• Description of the task: Among the entries below, the lines from the one with "## fescache Changelog" up to and including the one with "# project link" are to be restated exactly, without pictures.

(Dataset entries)
↓
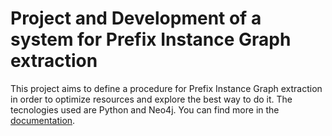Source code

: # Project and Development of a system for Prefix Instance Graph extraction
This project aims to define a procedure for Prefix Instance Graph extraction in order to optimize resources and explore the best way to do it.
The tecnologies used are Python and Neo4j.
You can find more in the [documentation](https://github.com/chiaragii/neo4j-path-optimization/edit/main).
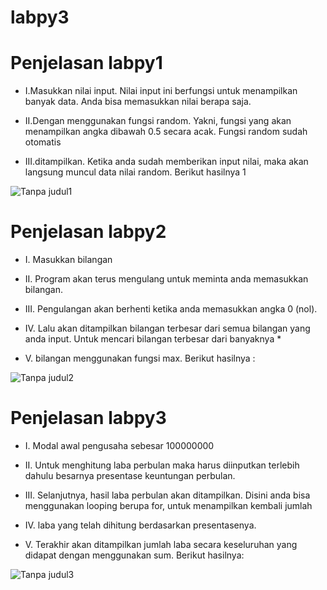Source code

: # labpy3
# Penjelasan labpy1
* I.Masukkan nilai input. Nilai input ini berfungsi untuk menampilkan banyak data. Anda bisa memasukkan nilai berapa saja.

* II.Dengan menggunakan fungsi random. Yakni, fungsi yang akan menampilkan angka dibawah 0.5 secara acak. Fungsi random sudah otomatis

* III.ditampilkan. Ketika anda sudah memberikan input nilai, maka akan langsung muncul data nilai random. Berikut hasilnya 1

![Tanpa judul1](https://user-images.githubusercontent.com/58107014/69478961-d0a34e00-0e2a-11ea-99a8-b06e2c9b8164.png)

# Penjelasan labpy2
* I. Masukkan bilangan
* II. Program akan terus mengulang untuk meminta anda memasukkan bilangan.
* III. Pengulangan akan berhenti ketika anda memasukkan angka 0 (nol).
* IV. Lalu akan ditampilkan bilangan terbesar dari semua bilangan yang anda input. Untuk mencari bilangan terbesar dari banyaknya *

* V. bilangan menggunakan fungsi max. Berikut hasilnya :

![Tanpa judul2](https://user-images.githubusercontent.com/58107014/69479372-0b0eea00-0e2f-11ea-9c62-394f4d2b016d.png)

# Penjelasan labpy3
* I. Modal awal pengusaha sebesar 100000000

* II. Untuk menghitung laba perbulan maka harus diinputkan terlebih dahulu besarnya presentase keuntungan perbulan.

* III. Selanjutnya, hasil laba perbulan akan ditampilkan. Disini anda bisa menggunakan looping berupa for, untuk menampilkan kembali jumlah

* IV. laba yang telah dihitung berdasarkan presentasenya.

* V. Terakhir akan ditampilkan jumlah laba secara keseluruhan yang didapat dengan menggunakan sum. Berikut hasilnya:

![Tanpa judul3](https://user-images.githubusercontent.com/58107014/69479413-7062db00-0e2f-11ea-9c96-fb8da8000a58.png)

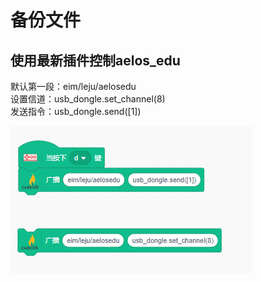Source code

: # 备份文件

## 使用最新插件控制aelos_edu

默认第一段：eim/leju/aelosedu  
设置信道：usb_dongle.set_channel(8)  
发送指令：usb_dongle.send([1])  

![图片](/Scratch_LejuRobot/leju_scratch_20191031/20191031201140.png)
↑
↓
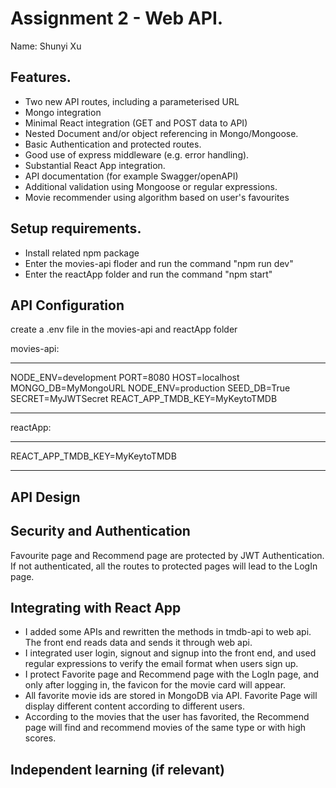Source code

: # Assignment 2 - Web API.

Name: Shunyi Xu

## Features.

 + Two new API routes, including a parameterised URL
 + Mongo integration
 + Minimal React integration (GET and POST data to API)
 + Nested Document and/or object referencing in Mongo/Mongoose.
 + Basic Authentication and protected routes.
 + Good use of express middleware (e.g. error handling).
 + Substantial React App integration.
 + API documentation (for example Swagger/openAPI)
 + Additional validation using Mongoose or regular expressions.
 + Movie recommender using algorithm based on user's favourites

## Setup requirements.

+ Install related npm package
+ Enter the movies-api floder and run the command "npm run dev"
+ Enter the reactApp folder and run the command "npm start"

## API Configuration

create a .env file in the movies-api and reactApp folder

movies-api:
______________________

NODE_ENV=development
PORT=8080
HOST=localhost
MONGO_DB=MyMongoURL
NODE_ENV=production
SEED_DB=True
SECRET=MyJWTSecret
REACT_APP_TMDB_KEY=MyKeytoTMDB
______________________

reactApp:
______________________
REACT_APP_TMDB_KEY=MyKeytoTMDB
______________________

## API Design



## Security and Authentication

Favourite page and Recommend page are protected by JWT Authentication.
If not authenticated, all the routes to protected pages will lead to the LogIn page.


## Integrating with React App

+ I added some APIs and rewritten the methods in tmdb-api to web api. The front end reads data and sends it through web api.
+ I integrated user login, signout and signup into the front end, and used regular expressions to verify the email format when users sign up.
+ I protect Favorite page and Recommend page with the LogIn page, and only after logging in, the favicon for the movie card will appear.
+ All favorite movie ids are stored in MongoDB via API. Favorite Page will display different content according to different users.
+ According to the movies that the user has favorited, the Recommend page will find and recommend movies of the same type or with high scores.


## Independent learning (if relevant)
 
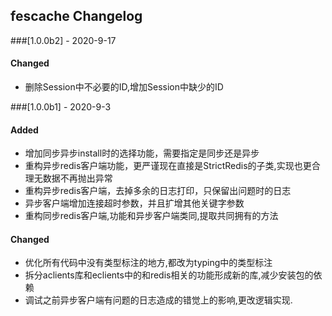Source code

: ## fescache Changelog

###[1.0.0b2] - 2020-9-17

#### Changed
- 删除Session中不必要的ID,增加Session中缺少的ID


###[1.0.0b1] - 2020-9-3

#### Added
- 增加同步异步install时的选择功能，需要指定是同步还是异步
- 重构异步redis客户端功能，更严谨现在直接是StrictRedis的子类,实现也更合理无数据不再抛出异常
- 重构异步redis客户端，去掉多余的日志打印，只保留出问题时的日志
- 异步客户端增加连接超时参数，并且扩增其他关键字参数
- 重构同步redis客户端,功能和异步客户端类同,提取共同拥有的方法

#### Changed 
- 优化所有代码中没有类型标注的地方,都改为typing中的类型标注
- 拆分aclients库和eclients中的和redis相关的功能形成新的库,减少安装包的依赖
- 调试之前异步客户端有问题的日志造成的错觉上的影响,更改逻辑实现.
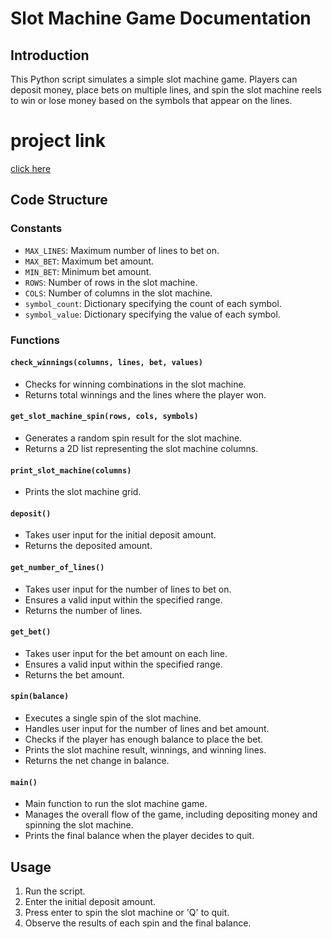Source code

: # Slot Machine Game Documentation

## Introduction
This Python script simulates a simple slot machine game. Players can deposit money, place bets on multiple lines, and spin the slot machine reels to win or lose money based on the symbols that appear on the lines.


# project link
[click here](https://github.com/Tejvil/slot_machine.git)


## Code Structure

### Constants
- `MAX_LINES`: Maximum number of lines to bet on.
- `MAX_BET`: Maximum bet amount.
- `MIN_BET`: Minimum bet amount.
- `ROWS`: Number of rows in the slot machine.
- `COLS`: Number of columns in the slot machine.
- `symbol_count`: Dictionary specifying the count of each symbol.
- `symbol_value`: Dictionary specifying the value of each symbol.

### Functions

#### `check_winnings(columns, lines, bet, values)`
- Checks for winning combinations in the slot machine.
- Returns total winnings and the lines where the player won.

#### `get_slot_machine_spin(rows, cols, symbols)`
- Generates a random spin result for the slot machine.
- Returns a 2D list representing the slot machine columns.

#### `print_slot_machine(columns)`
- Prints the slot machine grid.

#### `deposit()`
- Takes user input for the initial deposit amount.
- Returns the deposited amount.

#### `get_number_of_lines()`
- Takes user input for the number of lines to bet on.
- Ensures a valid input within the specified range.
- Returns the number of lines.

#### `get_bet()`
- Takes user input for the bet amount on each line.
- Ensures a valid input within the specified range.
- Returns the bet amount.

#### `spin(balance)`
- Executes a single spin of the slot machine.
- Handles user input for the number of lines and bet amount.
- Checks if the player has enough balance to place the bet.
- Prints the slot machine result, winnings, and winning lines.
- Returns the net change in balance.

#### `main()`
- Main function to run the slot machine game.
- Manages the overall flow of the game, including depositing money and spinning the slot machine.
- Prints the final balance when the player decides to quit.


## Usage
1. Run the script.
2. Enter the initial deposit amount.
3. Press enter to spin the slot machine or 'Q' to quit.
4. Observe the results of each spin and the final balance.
↑
• Final answer:
: ## fescache Changelog

###[1.0.0b2] - 2020-9-17

#### Changed
- 删除Session中不必要的ID,增加Session中缺少的ID


###[1.0.0b1] - 2020-9-3

#### Added
- 增加同步异步install时的选择功能，需要指定是同步还是异步
- 重构异步redis客户端功能，更严谨现在直接是StrictRedis的子类,实现也更合理无数据不再抛出异常
- 重构异步redis客户端，去掉多余的日志打印，只保留出问题时的日志
- 异步客户端增加连接超时参数，并且扩增其他关键字参数
- 重构同步redis客户端,功能和异步客户端类同,提取共同拥有的方法

#### Changed 
- 优化所有代码中没有类型标注的地方,都改为typing中的类型标注
- 拆分aclients库和eclients中的和redis相关的功能形成新的库,减少安装包的依赖
- 调试之前异步客户端有问题的日志造成的错觉上的影响,更改逻辑实现.
Source code

: # Slot Machine Game Documentation

## Introduction
This Python script simulates a simple slot machine game. Players can deposit money, place bets on multiple lines, and spin the slot machine reels to win or lose money based on the symbols that appear on the lines.


# project link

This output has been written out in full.